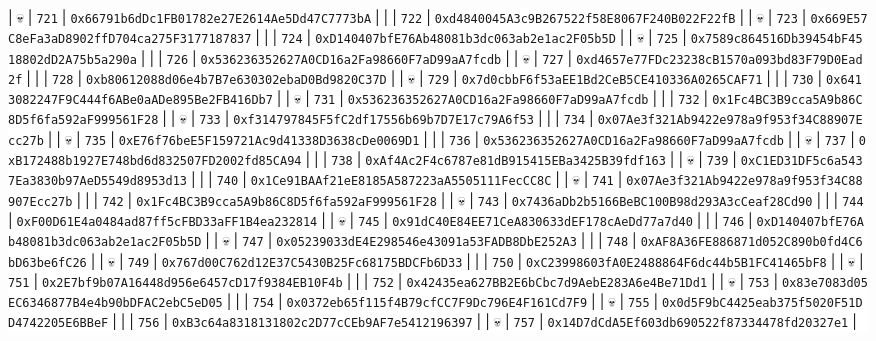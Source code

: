 | 💀 | `721` | `0x66791b6dDc1FB01782e27E2614Ae5Dd47C7773bA` |
|  | `722` | `0xd4840045A3c9B267522f58E8067F240B022F22fB` |
| 💀 | `723` | `0x669E57C8eFa3aD8902ffD704ca275F3177187837` |
|  | `724` | `0xD140407bfE76Ab48081b3dc063ab2e1ac2F05b5D` |
| 💀 | `725` | `0x7589c864516Db39454bF4518802dD2A75b5a290a` |
|  | `726` | `0x536236352627A0CD16a2Fa98660F7aD99aA7fcdb` |
| 💀 | `727` | `0xd4657e77FDc23238cB1570a093bd83F79D0Ead2f` |
|  | `728` | `0xb80612088d06e4b7B7e630302ebaD0Bd9820C37D` |
| 💀 | `729` | `0x7d0cbbF6f53aEE1Bd2CeB5CE410336A0265CAF71` |
|  | `730` | `0x6413082247F9C444f6ABe0aADe895Be2FB416Db7` |
| 💀 | `731` | `0x536236352627A0CD16a2Fa98660F7aD99aA7fcdb` |
|  | `732` | `0x1Fc4BC3B9cca5A9b86C8D5f6fa592aF999561F28` |
| 💀 | `733` | `0xf314797845F5fC2df17556b69b7D7E17c79A6f53` |
|  | `734` | `0x07Ae3f321Ab9422e978a9f953f34C88907Ecc27b` |
| 💀 | `735` | `0xE76f76beE5F159721Ac9d41338D3638cDe0069D1` |
|  | `736` | `0x536236352627A0CD16a2Fa98660F7aD99aA7fcdb` |
| 💀 | `737` | `0xB172488b1927E748bd6d832507FD2002fd85CA94` |
|  | `738` | `0xAf4Ac2F4c6787e81dB915415EBa3425B39fdf163` |
| 💀 | `739` | `0xC1ED31DF5c6a5437Ea3830b97AeD5549d8953d13` |
|  | `740` | `0x1Ce91BAAf21eE8185A587223aA5505111FecCC8C` |
| 💀 | `741` | `0x07Ae3f321Ab9422e978a9f953f34C88907Ecc27b` |
|  | `742` | `0x1Fc4BC3B9cca5A9b86C8D5f6fa592aF999561F28` |
| 💀 | `743` | `0x7436aDb2b5166BeBC100B98d293A3cCeaf28Cd90` |
|  | `744` | `0xF00D61E4a0484ad87ff5cFBD33aFF1B4ea232814` |
| 💀 | `745` | `0x91dC40E84EE71CeA830633dEF178cAeDd77a7d40` |
|  | `746` | `0xD140407bfE76Ab48081b3dc063ab2e1ac2F05b5D` |
| 💀 | `747` | `0x05239033dE4E298546e43091a53FADB8DbE252A3` |
|  | `748` | `0xAF8A36FE886871d052C890b0fd4C6bD63be6fC26` |
| 💀 | `749` | `0x767d00C762d12E37C5430B25Fc68175BDCFb6D33` |
|  | `750` | `0xC23998603fA0E2488864F6dc44b5B1FC41465bF8` |
| 💀 | `751` | `0x2E7bf9b07A16448d956e6457cD17f9384EB10F4b` |
|  | `752` | `0x42435ea627BB2E6bCbc7d9AebE283A6e4Be71Dd1` |
| 💀 | `753` | `0x83e7083d05EC6346877B4e4b90bDFAC2ebC5eD05` |
|  | `754` | `0x0372eb65f115f4B79cfCC7F9Dc796E4F161Cd7F9` |
| 💀 | `755` | `0x0d5F9bC4425eab375f5020F51DD4742205E6BBeF` |
|  | `756` | `0xB3c64a8318131802c2D77cCEb9AF7e5412196397` |
| 💀 | `757` | `0x14D7dCdA5Ef603db690522f87334478fd20327e1` |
• • • •
Your goal:
Return the records above verbatim, images excluded.

Written answer:
Source code

: | 💀 | `721` | `0x66791b6dDc1FB01782e27E2614Ae5Dd47C7773bA` |
|  | `722` | `0xd4840045A3c9B267522f58E8067F240B022F22fB` |
| 💀 | `723` | `0x669E57C8eFa3aD8902ffD704ca275F3177187837` |
|  | `724` | `0xD140407bfE76Ab48081b3dc063ab2e1ac2F05b5D` |
| 💀 | `725` | `0x7589c864516Db39454bF4518802dD2A75b5a290a` |
|  | `726` | `0x536236352627A0CD16a2Fa98660F7aD99aA7fcdb` |
| 💀 | `727` | `0xd4657e77FDc23238cB1570a093bd83F79D0Ead2f` |
|  | `728` | `0xb80612088d06e4b7B7e630302ebaD0Bd9820C37D` |
| 💀 | `729` | `0x7d0cbbF6f53aEE1Bd2CeB5CE410336A0265CAF71` |
|  | `730` | `0x6413082247F9C444f6ABe0aADe895Be2FB416Db7` |
| 💀 | `731` | `0x536236352627A0CD16a2Fa98660F7aD99aA7fcdb` |
|  | `732` | `0x1Fc4BC3B9cca5A9b86C8D5f6fa592aF999561F28` |
| 💀 | `733` | `0xf314797845F5fC2df17556b69b7D7E17c79A6f53` |
|  | `734` | `0x07Ae3f321Ab9422e978a9f953f34C88907Ecc27b` |
| 💀 | `735` | `0xE76f76beE5F159721Ac9d41338D3638cDe0069D1` |
|  | `736` | `0x536236352627A0CD16a2Fa98660F7aD99aA7fcdb` |
| 💀 | `737` | `0xB172488b1927E748bd6d832507FD2002fd85CA94` |
|  | `738` | `0xAf4Ac2F4c6787e81dB915415EBa3425B39fdf163` |
| 💀 | `739` | `0xC1ED31DF5c6a5437Ea3830b97AeD5549d8953d13` |
|  | `740` | `0x1Ce91BAAf21eE8185A587223aA5505111FecCC8C` |
| 💀 | `741` | `0x07Ae3f321Ab9422e978a9f953f34C88907Ecc27b` |
|  | `742` | `0x1Fc4BC3B9cca5A9b86C8D5f6fa592aF999561F28` |
| 💀 | `743` | `0x7436aDb2b5166BeBC100B98d293A3cCeaf28Cd90` |
|  | `744` | `0xF00D61E4a0484ad87ff5cFBD33aFF1B4ea232814` |
| 💀 | `745` | `0x91dC40E84EE71CeA830633dEF178cAeDd77a7d40` |
|  | `746` | `0xD140407bfE76Ab48081b3dc063ab2e1ac2F05b5D` |
| 💀 | `747` | `0x05239033dE4E298546e43091a53FADB8DbE252A3` |
|  | `748` | `0xAF8A36FE886871d052C890b0fd4C6bD63be6fC26` |
| 💀 | `749` | `0x767d00C762d12E37C5430B25Fc68175BDCFb6D33` |
|  | `750` | `0xC23998603fA0E2488864F6dc44b5B1FC41465bF8` |
| 💀 | `751` | `0x2E7bf9b07A16448d956e6457cD17f9384EB10F4b` |
|  | `752` | `0x42435ea627BB2E6bCbc7d9AebE283A6e4Be71Dd1` |
| 💀 | `753` | `0x83e7083d05EC6346877B4e4b90bDFAC2ebC5eD05` |
|  | `754` | `0x0372eb65f115f4B79cfCC7F9Dc796E4F161Cd7F9` |
| 💀 | `755` | `0x0d5F9bC4425eab375f5020F51DD4742205E6BBeF` |
|  | `756` | `0xB3c64a8318131802c2D77cCEb9AF7e5412196397` |
| 💀 | `757` | `0x14D7dCdA5Ef603db690522f87334478fd20327e1` |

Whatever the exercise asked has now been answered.